Trust your reader

When you invite a reader into your fictional world, it involves an element of trust. Part of this trust involves writing to respect your reader’s intelligence without assuming they have psychic abilities.

I will give you an example of a failure to do so with one of my most dreaded comments: “OTN”. This is where you have made a point with something so obvious or clichéd that it’s too “on the nose”. I get this comment a lot more than I’d like to, but I’m grateful for it because it points to something that takes my reader out of the story. Here are some recent examples from my own work:

David’s fists involuntarily clenched. Rose was at risk.

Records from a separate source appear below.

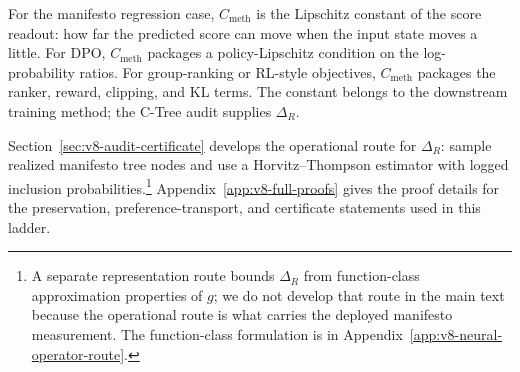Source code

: For the manifesto regression case, \(C_{\mathrm{meth}}\) is the
Lipschitz constant of the score readout: how far the predicted score
can move when the input state moves a little. For DPO,
\(C_{\mathrm{meth}}\) packages a policy-Lipschitz condition on the
log-probability ratios. For group-ranking or RL-style objectives,
\(C_{\mathrm{meth}}\) packages the ranker, reward, clipping, and KL
terms. The constant belongs to the downstream training method; the
C-Tree audit supplies \(\Delta_R\).

Section~\ref{sec:v8-audit-certificate} develops the operational route
for \(\Delta_R\): sample realized manifesto tree nodes and use a
Horvitz--Thompson estimator with logged inclusion
probabilities.\footnote{A separate representation route bounds
\(\Delta_R\) from function-class approximation properties of \(g\); we
do not develop that route in the main text because the operational
route is what carries the deployed manifesto measurement. The
function-class formulation is in
Appendix~\ref{app:v8-neural-operator-route}.}
Appendix~\ref{app:v8-full-proofs} gives the proof details for the
preservation, preference-transport, and certificate statements used
in this ladder.
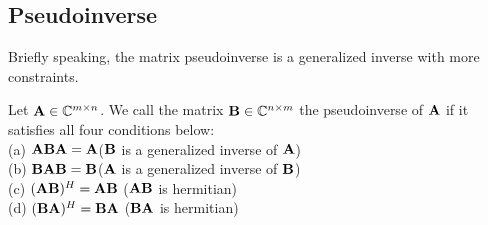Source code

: 

\subsection{Pseudoinverse}

Briefly speaking, the matrix pseudoinverse is a generalized inverse with more constraints.

\begin{definition}{}{}
    Let $\bold{A}\in\mathbb{C}^{m\times n}$. We call the matrix $\bold{B}\in \mathbb{C}^{n\times m}$ the pseudoinverse of $\bold{A}$ 
    if it satisfies all four conditions below:\\
    (a) $\bold{ABA}=\bold{A}$\quad ($\bold{B}$ is a generalized inverse of $\bold{A}$)\\
    (b) $\bold{BAB}=\bold{B}$\quad ($\bold{A}$ is a generalized inverse of $\bold{B}$)\\
    (c) $(\bold{AB})^H = \bold{AB}$ \quad ($\bold{AB}$ is hermitian)\\
    (d) $(\bold{BA})^H = \bold{BA}$ \quad ($\bold{BA}$ is hermitian)
\end{definition}

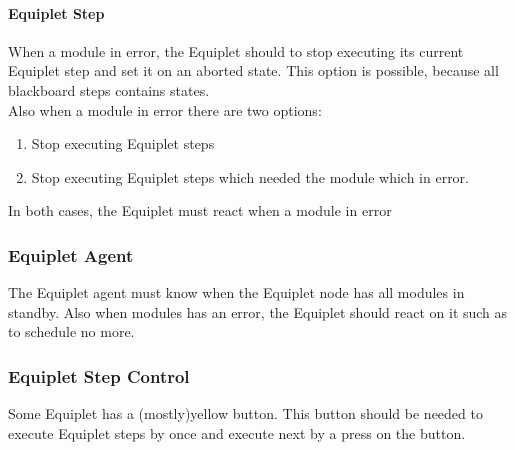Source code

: \paragraph{Equiplet Step}When a module in error, the Equiplet should to stop executing its current Equiplet step and set it on an aborted state. This option is possible, because all blackboard steps contains states. 
\\Also when a module in error there are two options:
\begin{enumerate}
\item Stop executing Equiplet steps
\item Stop executing Equiplet steps which needed the module which in error.
\end{enumerate}
In both cases, the Equiplet must react when a module in error
\subsubsection{Equiplet Agent}
The Equiplet agent must know when the Equiplet node has all modules in standby. Also when modules has an error, the Equiplet should react on it such as to schedule no more.
\subsubsection{Equiplet Step Control}
Some Equiplet has a (mostly)yellow button. This button should be needed to execute Equiplet steps by once and execute next by a press on the button.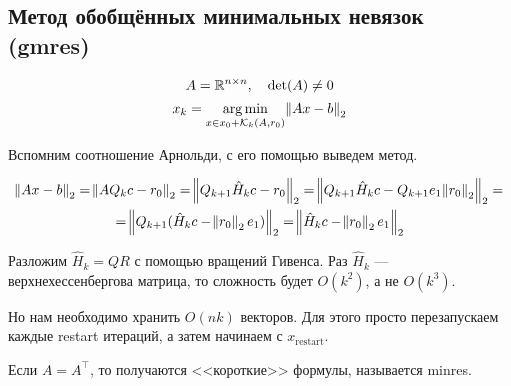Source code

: \subsection{Метод обобщённых минимальных невязок (gmres)}

\[
    A = \mathbb{R}^{n \times n}, \quad \det(A) \ne 0
\]
\[
    x_k = \operatorname*{\arg \min}_{x \in x_0 + \mathcal{K}_k(A, r_0)} \norm{A x - b}_2
\]

Вспомним соотношение Арнольди, с его помощью выведем метод.

\begin{multline*}
    \norm{A x - b}_2 = \norm{A Q_k c - r_0}_2
    = \norm{Q_{k + 1} \hat{H}_k c - r_0}_2
    = \norm{Q_{k + 1} \hat{H}_k c - Q_{k + 1} e_1 \norm{r_0}_2}_2
    =\\= \norm{Q_{k + 1} (\hat{H}_k c - \norm{r_0}_2 e_1)}_2
    = \norm{\hat{H}_k c - \norm{r_0}_2 e_1}_2
\end{multline*}

Разложим $\hat{H}_k = Q R$ с помощью вращений Гивенса. Раз $\hat{H}_k$ ---
верхнехессенбергова матрица, то сложность будет $O(k^2)$, а не $O(k^3)$.

Но нам необходимо хранить $O(n k)$ векторов. Для этого просто перезапускаем
каждые restart итераций, а затем начинаем с $x_{\textrm{restart}}$.

Если $A = A^\top$, то получаются <<короткие>> формулы, называется minres.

The problem with these two sentences is now obvious to me: 1. When your fists clench in this context, it is involuntarily. 2. The reader already knows that Rose is at risk (and that David knows that she is at risk!). Solution: David’s fists can clench, and we can find out what he’s going to do about it.

It just wasn’t fair.

Clichéd and obvious inner monologue. Tells us nothing about the character and doesn’t move the story forward. Solution: take it out.

At the time I wrote them, I included these extraneous sentences for clarity. I wasn’t trusting my reader to read and understand what I had written.

How do you trust your reader to read between the lines without veering into detail-so-sparse-they-need-to-be-psychic territory? Great first readers, of course. If I didn’t have them to scribble “OTN!!!” all over my work, everyone would suffer.